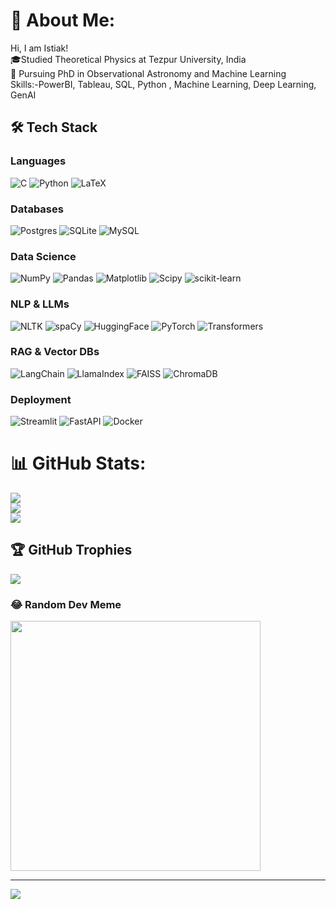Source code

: # 💫 About Me:
Hi, I am Istiak!<br>🎓Studied Theoretical Physics at Tezpur University, India<br>🙇 Pursuing PhD in Observational Astronomy and Machine Learning <br> Skills:-PowerBI, Tableau, SQL, Python , Machine Learning, Deep Learning, GenAI



## 🛠️ Tech Stack

### Languages
![C](https://img.shields.io/badge/c-%2300599C.svg?style=for-the-badge&logo=c&logoColor=white)
![Python](https://img.shields.io/badge/python-3670A0?style=for-the-badge&logo=python&logoColor=ffdd54)
![LaTeX](https://img.shields.io/badge/latex-%23008080.svg?style=for-the-badge&logo=latex&logoColor=white)

### Databases
![Postgres](https://img.shields.io/badge/postgres-%23316192.svg?style=for-the-badge&logo=postgresql&logoColor=white)
![SQLite](https://img.shields.io/badge/sqlite-%2307405e.svg?style=for-the-badge&logo=sqlite&logoColor=white)
![MySQL](https://img.shields.io/badge/mysql-%2300000f.svg?style=for-the-badge&logo=mysql&logoColor=white)

### Data Science
![NumPy](https://img.shields.io/badge/numpy-%23013243.svg?style=for-the-badge&logo=numpy&logoColor=white)
![Pandas](https://img.shields.io/badge/pandas-%23150458.svg?style=for-the-badge&logo=pandas&logoColor=white)
![Matplotlib](https://img.shields.io/badge/Matplotlib-%23ffffff.svg?style=for-the-badge&logo=Matplotlib&logoColor=black)
![Scipy](https://img.shields.io/badge/SciPy-%230C55A5.svg?style=for-the-badge&logo=scipy&logoColor=white)
![scikit-learn](https://img.shields.io/badge/scikit--learn-%23F7931E.svg?style=for-the-badge&logo=scikit-learn&logoColor=white)

### NLP & LLMs
![NLTK](https://img.shields.io/badge/NLTK-%2300A67E.svg?style=for-the-badge&logo=python&logoColor=white)
![spaCy](https://img.shields.io/badge/spaCy-09A3D5?style=for-the-badge&logo=spacy&logoColor=white)
![HuggingFace](https://img.shields.io/badge/Hugging%20Face-%23FFD21E.svg?style=for-the-badge&logo=huggingface&logoColor=black)
![PyTorch](https://img.shields.io/badge/PyTorch-%23EE4C2C.svg?style=for-the-badge&logo=pytorch&logoColor=white)
![Transformers](https://img.shields.io/badge/Transformers-%23F7931E.svg?style=for-the-badge&logo=huggingface&logoColor=white)

### RAG & Vector DBs
![LangChain](https://img.shields.io/badge/LangChain-%2300A67E.svg?style=for-the-badge&logo=python&logoColor=white)
![LlamaIndex](https://img.shields.io/badge/LlamaIndex-%2300599C.svg?style=for-the-badge&logo=python&logoColor=white)
![FAISS](https://img.shields.io/badge/FAISS-%23013243.svg?style=for-the-badge&logo=facebook&logoColor=white)
![ChromaDB](https://img.shields.io/badge/ChromaDB-%23008080.svg?style=for-the-badge&logo=python&logoColor=white)

### Deployment
![Streamlit](https://img.shields.io/badge/Streamlit-%23FF4B4B.svg?style=for-the-badge&logo=streamlit&logoColor=white)
![FastAPI](https://img.shields.io/badge/FastAPI-%2300599C.svg?style=for-the-badge&logo=fastapi&logoColor=white)
![Docker](https://img.shields.io/badge/Docker-%232496ED.svg?style=for-the-badge&logo=docker&logoColor=white)
# 📊 GitHub Stats:
![](https://github-readme-stats.vercel.app/api?username=Istiak21&theme=dark&hide_border=false&include_all_commits=false&count_private=false)<br/>
![](https://github-readme-streak-stats.herokuapp.com/?user=Istiak21&theme=dark&hide_border=false)<br/>
![](https://github-readme-stats.vercel.app/api/top-langs/?username=Istiak21&theme=dark&hide_border=false&include_all_commits=false&count_private=false&layout=compact)

## 🏆 GitHub Trophies
![](https://github-profile-trophy.vercel.app/?username=Istiak21&theme=radical&no-frame=false&no-bg=true&margin-w=4)

### 😂 Random Dev Meme
<img src='https://randommeme-five.vercel.app/' style="height: 400px;"/>

---
[![](https://visitcount.itsvg.in/api?id=Istiak21&icon=0&color=0)](https://visitcount.itsvg.in)
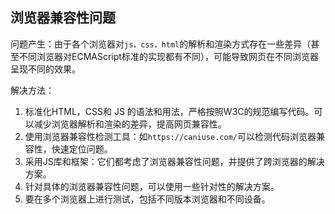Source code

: ## 浏览器兼容性问题

问题产生：由于各个浏览器对`js，css，html`的解析和渲染方式存在一些差异（甚至不同浏览器对ECMAScript标准的实现都有不同），可能导致网页在不同浏览器呈现不同的效果。

解决方法：

1. 标准化HTML，CSS和 JS 的语法和用法，严格按照W3C的规范编写代码。可以减少浏览器解析和渲染的差异，提高网页兼容性。
2. 使用浏览器兼容性检测工具：如`https://caniuse.com/`可以检测代码浏览器兼容性，快速定位问题。
3. 采用JS库和框架：它们都考虑了浏览器兼容性问题，并提供了跨浏览器的解决方案。
4. 针对具体的浏览器兼容性问题，可以使用一些针对性的解决方案。
5. 要在多个浏览器上进行测试，包括不同版本浏览器和不同设备。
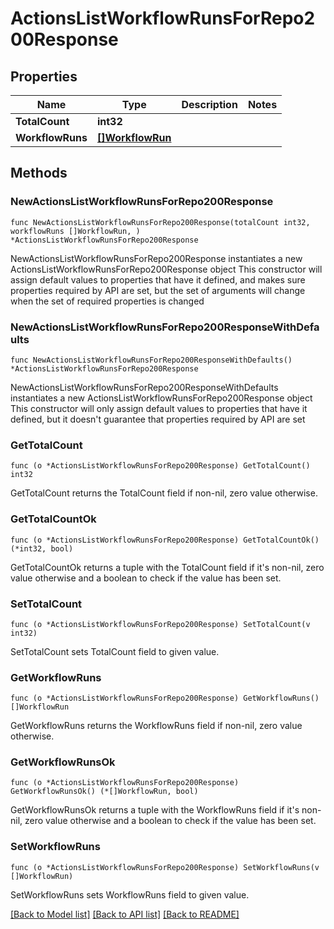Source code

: # ActionsListWorkflowRunsForRepo200Response

## Properties

Name | Type | Description | Notes
------------ | ------------- | ------------- | -------------
**TotalCount** | **int32** |  | 
**WorkflowRuns** | [**[]WorkflowRun**](WorkflowRun.md) |  | 

## Methods

### NewActionsListWorkflowRunsForRepo200Response

`func NewActionsListWorkflowRunsForRepo200Response(totalCount int32, workflowRuns []WorkflowRun, ) *ActionsListWorkflowRunsForRepo200Response`

NewActionsListWorkflowRunsForRepo200Response instantiates a new ActionsListWorkflowRunsForRepo200Response object
This constructor will assign default values to properties that have it defined,
and makes sure properties required by API are set, but the set of arguments
will change when the set of required properties is changed

### NewActionsListWorkflowRunsForRepo200ResponseWithDefaults

`func NewActionsListWorkflowRunsForRepo200ResponseWithDefaults() *ActionsListWorkflowRunsForRepo200Response`

NewActionsListWorkflowRunsForRepo200ResponseWithDefaults instantiates a new ActionsListWorkflowRunsForRepo200Response object
This constructor will only assign default values to properties that have it defined,
but it doesn't guarantee that properties required by API are set

### GetTotalCount

`func (o *ActionsListWorkflowRunsForRepo200Response) GetTotalCount() int32`

GetTotalCount returns the TotalCount field if non-nil, zero value otherwise.

### GetTotalCountOk

`func (o *ActionsListWorkflowRunsForRepo200Response) GetTotalCountOk() (*int32, bool)`

GetTotalCountOk returns a tuple with the TotalCount field if it's non-nil, zero value otherwise
and a boolean to check if the value has been set.

### SetTotalCount

`func (o *ActionsListWorkflowRunsForRepo200Response) SetTotalCount(v int32)`

SetTotalCount sets TotalCount field to given value.


### GetWorkflowRuns

`func (o *ActionsListWorkflowRunsForRepo200Response) GetWorkflowRuns() []WorkflowRun`

GetWorkflowRuns returns the WorkflowRuns field if non-nil, zero value otherwise.

### GetWorkflowRunsOk

`func (o *ActionsListWorkflowRunsForRepo200Response) GetWorkflowRunsOk() (*[]WorkflowRun, bool)`

GetWorkflowRunsOk returns a tuple with the WorkflowRuns field if it's non-nil, zero value otherwise
and a boolean to check if the value has been set.

### SetWorkflowRuns

`func (o *ActionsListWorkflowRunsForRepo200Response) SetWorkflowRuns(v []WorkflowRun)`

SetWorkflowRuns sets WorkflowRuns field to given value.



[[Back to Model list]](../README.md#documentation-for-models) [[Back to API list]](../README.md#documentation-for-api-endpoints) [[Back to README]](../README.md)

════════

Word for word, give the entries back in full; the pictures do not belong in the copy.

Source code

: # 💫 About Me:
Hi, I am Istiak!<br>🎓Studied Theoretical Physics at Tezpur University, India<br>🙇 Pursuing PhD in Observational Astronomy and Machine Learning <br> Skills:-PowerBI, Tableau, SQL, Python , Machine Learning, Deep Learning, GenAI



## 🛠️ Tech Stack

### Languages
![C](https://img.shields.io/badge/c-%2300599C.svg?style=for-the-badge&logo=c&logoColor=white)
![Python](https://img.shields.io/badge/python-3670A0?style=for-the-badge&logo=python&logoColor=ffdd54)
![LaTeX](https://img.shields.io/badge/latex-%23008080.svg?style=for-the-badge&logo=latex&logoColor=white)

### Databases
![Postgres](https://img.shields.io/badge/postgres-%23316192.svg?style=for-the-badge&logo=postgresql&logoColor=white)
![SQLite](https://img.shields.io/badge/sqlite-%2307405e.svg?style=for-the-badge&logo=sqlite&logoColor=white)
![MySQL](https://img.shields.io/badge/mysql-%2300000f.svg?style=for-the-badge&logo=mysql&logoColor=white)

### Data Science
![NumPy](https://img.shields.io/badge/numpy-%23013243.svg?style=for-the-badge&logo=numpy&logoColor=white)
![Pandas](https://img.shields.io/badge/pandas-%23150458.svg?style=for-the-badge&logo=pandas&logoColor=white)
![Matplotlib](https://img.shields.io/badge/Matplotlib-%23ffffff.svg?style=for-the-badge&logo=Matplotlib&logoColor=black)
![Scipy](https://img.shields.io/badge/SciPy-%230C55A5.svg?style=for-the-badge&logo=scipy&logoColor=white)
![scikit-learn](https://img.shields.io/badge/scikit--learn-%23F7931E.svg?style=for-the-badge&logo=scikit-learn&logoColor=white)

### NLP & LLMs
![NLTK](https://img.shields.io/badge/NLTK-%2300A67E.svg?style=for-the-badge&logo=python&logoColor=white)
![spaCy](https://img.shields.io/badge/spaCy-09A3D5?style=for-the-badge&logo=spacy&logoColor=white)
![HuggingFace](https://img.shields.io/badge/Hugging%20Face-%23FFD21E.svg?style=for-the-badge&logo=huggingface&logoColor=black)
![PyTorch](https://img.shields.io/badge/PyTorch-%23EE4C2C.svg?style=for-the-badge&logo=pytorch&logoColor=white)
![Transformers](https://img.shields.io/badge/Transformers-%23F7931E.svg?style=for-the-badge&logo=huggingface&logoColor=white)

### RAG & Vector DBs
![LangChain](https://img.shields.io/badge/LangChain-%2300A67E.svg?style=for-the-badge&logo=python&logoColor=white)
![LlamaIndex](https://img.shields.io/badge/LlamaIndex-%2300599C.svg?style=for-the-badge&logo=python&logoColor=white)
![FAISS](https://img.shields.io/badge/FAISS-%23013243.svg?style=for-the-badge&logo=facebook&logoColor=white)
![ChromaDB](https://img.shields.io/badge/ChromaDB-%23008080.svg?style=for-the-badge&logo=python&logoColor=white)

### Deployment
![Streamlit](https://img.shields.io/badge/Streamlit-%23FF4B4B.svg?style=for-the-badge&logo=streamlit&logoColor=white)
![FastAPI](https://img.shields.io/badge/FastAPI-%2300599C.svg?style=for-the-badge&logo=fastapi&logoColor=white)
![Docker](https://img.shields.io/badge/Docker-%232496ED.svg?style=for-the-badge&logo=docker&logoColor=white)
# 📊 GitHub Stats:
![](https://github-readme-stats.vercel.app/api?username=Istiak21&theme=dark&hide_border=false&include_all_commits=false&count_private=false)<br/>
![](https://github-readme-streak-stats.herokuapp.com/?user=Istiak21&theme=dark&hide_border=false)<br/>
![](https://github-readme-stats.vercel.app/api/top-langs/?username=Istiak21&theme=dark&hide_border=false&include_all_commits=false&count_private=false&layout=compact)

## 🏆 GitHub Trophies
![](https://github-profile-trophy.vercel.app/?username=Istiak21&theme=radical&no-frame=false&no-bg=true&margin-w=4)

### 😂 Random Dev Meme
<img src='https://randommeme-five.vercel.app/' style="height: 400px;"/>

---
[![](https://visitcount.itsvg.in/api?id=Istiak21&icon=0&color=0)](https://visitcount.itsvg.in)
Source code

: ## 浏览器兼容性问题

问题产生：由于各个浏览器对`js，css，html`的解析和渲染方式存在一些差异（甚至不同浏览器对ECMAScript标准的实现都有不同），可能导致网页在不同浏览器呈现不同的效果。

解决方法：

1. 标准化HTML，CSS和 JS 的语法和用法，严格按照W3C的规范编写代码。可以减少浏览器解析和渲染的差异，提高网页兼容性。
2. 使用浏览器兼容性检测工具：如`https://caniuse.com/`可以检测代码浏览器兼容性，快速定位问题。
3. 采用JS库和框架：它们都考虑了浏览器兼容性问题，并提供了跨浏览器的解决方案。
4. 针对具体的浏览器兼容性问题，可以使用一些针对性的解决方案。
5. 要在多个浏览器上进行测试，包括不同版本浏览器和不同设备。
Source code

: # ActionsListWorkflowRunsForRepo200Response

## Properties

Name | Type | Description | Notes
------------ | ------------- | ------------- | -------------
**TotalCount** | **int32** |  | 
**WorkflowRuns** | [**[]WorkflowRun**](WorkflowRun.md) |  | 

## Methods

### NewActionsListWorkflowRunsForRepo200Response

`func NewActionsListWorkflowRunsForRepo200Response(totalCount int32, workflowRuns []WorkflowRun, ) *ActionsListWorkflowRunsForRepo200Response`

NewActionsListWorkflowRunsForRepo200Response instantiates a new ActionsListWorkflowRunsForRepo200Response object
This constructor will assign default values to properties that have it defined,
and makes sure properties required by API are set, but the set of arguments
will change when the set of required properties is changed

### NewActionsListWorkflowRunsForRepo200ResponseWithDefaults

`func NewActionsListWorkflowRunsForRepo200ResponseWithDefaults() *ActionsListWorkflowRunsForRepo200Response`

NewActionsListWorkflowRunsForRepo200ResponseWithDefaults instantiates a new ActionsListWorkflowRunsForRepo200Response object
This constructor will only assign default values to properties that have it defined,
but it doesn't guarantee that properties required by API are set

### GetTotalCount

`func (o *ActionsListWorkflowRunsForRepo200Response) GetTotalCount() int32`

GetTotalCount returns the TotalCount field if non-nil, zero value otherwise.

### GetTotalCountOk

`func (o *ActionsListWorkflowRunsForRepo200Response) GetTotalCountOk() (*int32, bool)`

GetTotalCountOk returns a tuple with the TotalCount field if it's non-nil, zero value otherwise
and a boolean to check if the value has been set.

### SetTotalCount

`func (o *ActionsListWorkflowRunsForRepo200Response) SetTotalCount(v int32)`

SetTotalCount sets TotalCount field to given value.


### GetWorkflowRuns

`func (o *ActionsListWorkflowRunsForRepo200Response) GetWorkflowRuns() []WorkflowRun`

GetWorkflowRuns returns the WorkflowRuns field if non-nil, zero value otherwise.

### GetWorkflowRunsOk

`func (o *ActionsListWorkflowRunsForRepo200Response) GetWorkflowRunsOk() (*[]WorkflowRun, bool)`

GetWorkflowRunsOk returns a tuple with the WorkflowRuns field if it's non-nil, zero value otherwise
and a boolean to check if the value has been set.

### SetWorkflowRuns

`func (o *ActionsListWorkflowRunsForRepo200Response) SetWorkflowRuns(v []WorkflowRun)`

SetWorkflowRuns sets WorkflowRuns field to given value.



[[Back to Model list]](../README.md#documentation-for-models) [[Back to API list]](../README.md#documentation-for-api-endpoints) [[Back to README]](../README.md)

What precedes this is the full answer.